Personal information
- Full name: Colin Francis Lundstrum
- Date of birth: 9 October 1938 (age 86)
- Place of birth: Colchester, England
- Position(s): Winger

Youth career
- West Ham United

Senior career*
- Years: Team / Apps / (Gls)
- ?-1956: Colchester Casuals
- 1956–1961: Ipswich Town / 13 / (1)
- 1961–1962: Colchester United / 1 / (0)
- Clacton Town
- Total:  / 14 / (1)

= Colin Lundstrum =

English footballer

Colin Francis Lundstrum (born 9 October 1938) is an English former footballer who played in the Football League as a winger for Ipswich Town and Colchester United.

==Career==

Born in Colchester, Lundstrum began his career with West Ham United as an amateur, but failed to progress to the club's first team, returning to his hometown and playing for Colchester Casuals.

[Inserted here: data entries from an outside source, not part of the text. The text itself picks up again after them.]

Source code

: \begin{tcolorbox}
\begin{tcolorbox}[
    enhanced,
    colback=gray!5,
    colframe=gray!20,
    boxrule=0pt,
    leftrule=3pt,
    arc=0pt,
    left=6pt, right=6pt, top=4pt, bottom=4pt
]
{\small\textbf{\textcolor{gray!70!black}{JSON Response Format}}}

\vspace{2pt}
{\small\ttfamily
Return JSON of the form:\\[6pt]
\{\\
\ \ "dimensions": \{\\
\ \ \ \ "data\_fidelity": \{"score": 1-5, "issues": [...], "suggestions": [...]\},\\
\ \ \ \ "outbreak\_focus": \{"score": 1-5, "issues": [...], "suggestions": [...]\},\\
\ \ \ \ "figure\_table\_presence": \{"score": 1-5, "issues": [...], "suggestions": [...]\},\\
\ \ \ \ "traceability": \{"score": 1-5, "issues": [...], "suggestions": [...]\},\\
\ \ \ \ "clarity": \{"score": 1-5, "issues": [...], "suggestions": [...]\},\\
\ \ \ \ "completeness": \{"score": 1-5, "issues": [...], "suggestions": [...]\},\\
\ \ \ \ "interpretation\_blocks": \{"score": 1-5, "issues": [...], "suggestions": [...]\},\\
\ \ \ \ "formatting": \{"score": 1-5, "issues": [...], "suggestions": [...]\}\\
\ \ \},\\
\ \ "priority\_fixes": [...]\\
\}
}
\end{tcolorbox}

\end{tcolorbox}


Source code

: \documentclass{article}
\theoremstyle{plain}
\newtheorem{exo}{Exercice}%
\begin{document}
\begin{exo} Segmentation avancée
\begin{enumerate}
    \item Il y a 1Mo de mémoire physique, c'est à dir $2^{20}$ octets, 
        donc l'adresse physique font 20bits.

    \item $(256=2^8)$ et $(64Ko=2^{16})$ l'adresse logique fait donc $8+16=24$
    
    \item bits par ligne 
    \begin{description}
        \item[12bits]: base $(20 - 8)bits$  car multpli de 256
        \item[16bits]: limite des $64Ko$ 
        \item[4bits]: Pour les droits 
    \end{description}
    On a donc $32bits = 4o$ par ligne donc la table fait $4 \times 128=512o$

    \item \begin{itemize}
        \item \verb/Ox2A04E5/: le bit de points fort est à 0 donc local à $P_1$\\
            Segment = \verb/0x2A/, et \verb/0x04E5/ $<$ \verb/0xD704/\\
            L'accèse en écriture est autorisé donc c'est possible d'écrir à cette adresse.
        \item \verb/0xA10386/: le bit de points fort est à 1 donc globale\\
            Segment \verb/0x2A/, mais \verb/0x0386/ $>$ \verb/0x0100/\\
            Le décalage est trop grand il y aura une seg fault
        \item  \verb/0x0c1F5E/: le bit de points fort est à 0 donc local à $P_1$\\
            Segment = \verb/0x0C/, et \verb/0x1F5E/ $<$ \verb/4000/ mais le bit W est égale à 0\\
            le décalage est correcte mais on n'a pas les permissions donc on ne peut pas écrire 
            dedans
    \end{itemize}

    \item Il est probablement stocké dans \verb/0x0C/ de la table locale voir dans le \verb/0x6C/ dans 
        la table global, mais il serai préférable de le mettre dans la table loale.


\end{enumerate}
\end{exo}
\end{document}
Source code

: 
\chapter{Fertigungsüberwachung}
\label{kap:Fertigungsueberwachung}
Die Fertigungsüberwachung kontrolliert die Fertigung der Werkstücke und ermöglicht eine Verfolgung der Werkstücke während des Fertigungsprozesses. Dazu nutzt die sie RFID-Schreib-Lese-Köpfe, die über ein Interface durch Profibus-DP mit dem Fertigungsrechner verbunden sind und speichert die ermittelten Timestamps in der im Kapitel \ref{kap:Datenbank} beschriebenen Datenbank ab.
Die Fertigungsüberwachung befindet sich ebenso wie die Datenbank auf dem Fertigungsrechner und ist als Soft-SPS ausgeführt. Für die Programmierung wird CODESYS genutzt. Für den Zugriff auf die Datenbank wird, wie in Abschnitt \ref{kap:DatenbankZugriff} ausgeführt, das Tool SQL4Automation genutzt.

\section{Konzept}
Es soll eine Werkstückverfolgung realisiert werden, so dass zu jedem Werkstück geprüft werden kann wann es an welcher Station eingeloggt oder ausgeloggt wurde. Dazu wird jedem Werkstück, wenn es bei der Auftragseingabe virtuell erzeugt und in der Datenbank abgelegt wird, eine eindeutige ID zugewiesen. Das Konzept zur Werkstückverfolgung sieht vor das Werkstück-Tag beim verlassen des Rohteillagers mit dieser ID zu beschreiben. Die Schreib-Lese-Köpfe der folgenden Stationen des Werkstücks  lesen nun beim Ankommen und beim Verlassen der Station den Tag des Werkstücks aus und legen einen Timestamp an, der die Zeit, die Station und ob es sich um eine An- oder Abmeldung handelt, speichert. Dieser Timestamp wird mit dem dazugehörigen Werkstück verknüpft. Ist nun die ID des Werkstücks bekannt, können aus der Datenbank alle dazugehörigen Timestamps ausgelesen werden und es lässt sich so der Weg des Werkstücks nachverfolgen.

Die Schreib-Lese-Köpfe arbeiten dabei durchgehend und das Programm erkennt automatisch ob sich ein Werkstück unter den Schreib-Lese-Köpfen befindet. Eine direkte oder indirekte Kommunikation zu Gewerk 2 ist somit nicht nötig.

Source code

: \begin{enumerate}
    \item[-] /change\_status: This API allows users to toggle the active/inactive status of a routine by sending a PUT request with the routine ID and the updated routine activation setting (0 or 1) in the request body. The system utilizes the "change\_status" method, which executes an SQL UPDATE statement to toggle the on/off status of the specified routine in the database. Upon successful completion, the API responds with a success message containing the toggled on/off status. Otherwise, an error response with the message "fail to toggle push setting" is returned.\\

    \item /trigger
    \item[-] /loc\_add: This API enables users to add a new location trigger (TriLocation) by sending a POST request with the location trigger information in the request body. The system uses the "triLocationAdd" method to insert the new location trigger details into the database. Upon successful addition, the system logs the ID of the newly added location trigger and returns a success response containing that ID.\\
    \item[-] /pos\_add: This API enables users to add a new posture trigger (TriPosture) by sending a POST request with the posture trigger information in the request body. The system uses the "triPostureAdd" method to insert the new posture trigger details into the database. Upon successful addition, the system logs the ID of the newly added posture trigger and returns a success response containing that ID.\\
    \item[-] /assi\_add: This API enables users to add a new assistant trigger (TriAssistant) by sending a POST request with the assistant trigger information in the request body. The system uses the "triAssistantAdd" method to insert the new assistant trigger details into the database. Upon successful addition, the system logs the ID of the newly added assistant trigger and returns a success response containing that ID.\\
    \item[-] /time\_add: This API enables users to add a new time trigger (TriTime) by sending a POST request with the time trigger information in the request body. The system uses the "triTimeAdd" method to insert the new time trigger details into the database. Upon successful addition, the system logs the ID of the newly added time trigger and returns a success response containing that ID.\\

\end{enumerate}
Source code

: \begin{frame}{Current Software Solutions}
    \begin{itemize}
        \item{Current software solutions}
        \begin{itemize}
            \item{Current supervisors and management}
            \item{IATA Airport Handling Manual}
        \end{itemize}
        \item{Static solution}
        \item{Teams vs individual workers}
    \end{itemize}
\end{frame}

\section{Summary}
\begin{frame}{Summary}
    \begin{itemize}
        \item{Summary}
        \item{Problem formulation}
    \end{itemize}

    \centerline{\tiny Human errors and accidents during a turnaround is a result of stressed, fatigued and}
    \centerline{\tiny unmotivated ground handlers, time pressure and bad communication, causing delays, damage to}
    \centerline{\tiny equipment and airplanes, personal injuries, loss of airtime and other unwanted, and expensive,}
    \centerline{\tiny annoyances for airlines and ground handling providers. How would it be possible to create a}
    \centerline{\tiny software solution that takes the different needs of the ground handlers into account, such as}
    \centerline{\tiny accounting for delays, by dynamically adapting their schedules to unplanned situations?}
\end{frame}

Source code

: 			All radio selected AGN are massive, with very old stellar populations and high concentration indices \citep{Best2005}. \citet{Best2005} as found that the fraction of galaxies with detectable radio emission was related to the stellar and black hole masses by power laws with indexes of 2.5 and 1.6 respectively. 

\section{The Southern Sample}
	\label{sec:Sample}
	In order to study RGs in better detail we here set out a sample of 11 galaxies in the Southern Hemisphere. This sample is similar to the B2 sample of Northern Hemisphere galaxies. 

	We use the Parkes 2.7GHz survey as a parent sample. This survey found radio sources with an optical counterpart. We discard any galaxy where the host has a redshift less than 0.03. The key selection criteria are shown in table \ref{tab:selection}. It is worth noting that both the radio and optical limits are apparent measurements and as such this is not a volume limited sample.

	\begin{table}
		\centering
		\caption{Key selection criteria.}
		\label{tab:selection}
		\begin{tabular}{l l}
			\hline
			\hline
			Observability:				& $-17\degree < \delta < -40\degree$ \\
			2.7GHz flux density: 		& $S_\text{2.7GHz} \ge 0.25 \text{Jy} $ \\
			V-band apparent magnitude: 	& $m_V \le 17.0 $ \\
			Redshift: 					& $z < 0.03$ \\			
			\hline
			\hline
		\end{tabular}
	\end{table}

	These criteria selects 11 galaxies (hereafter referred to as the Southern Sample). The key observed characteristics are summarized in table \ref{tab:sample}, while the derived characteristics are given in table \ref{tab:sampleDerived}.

He then signed for Ipswich Town in November 1956 and made his Football League debut in a Second Division 0–0 draw with Swansea Town on 15 February 1958.

Lundstrum made 13 league appearances for Town and scored one goal, making his final appearance in a 4–1 away win over Brighton & Hove Albion on 28 December 1959.

Colchester United signed Lundstrum in August 1961 from Ipswich but only made a single appearance for the club during a 4–0 away defeat to Mansfield Town on 15 January 1962.

Upon his release from Colchester, Lundstrum joined non-league Clacton Town. He retired from the game after his stay at Clacton.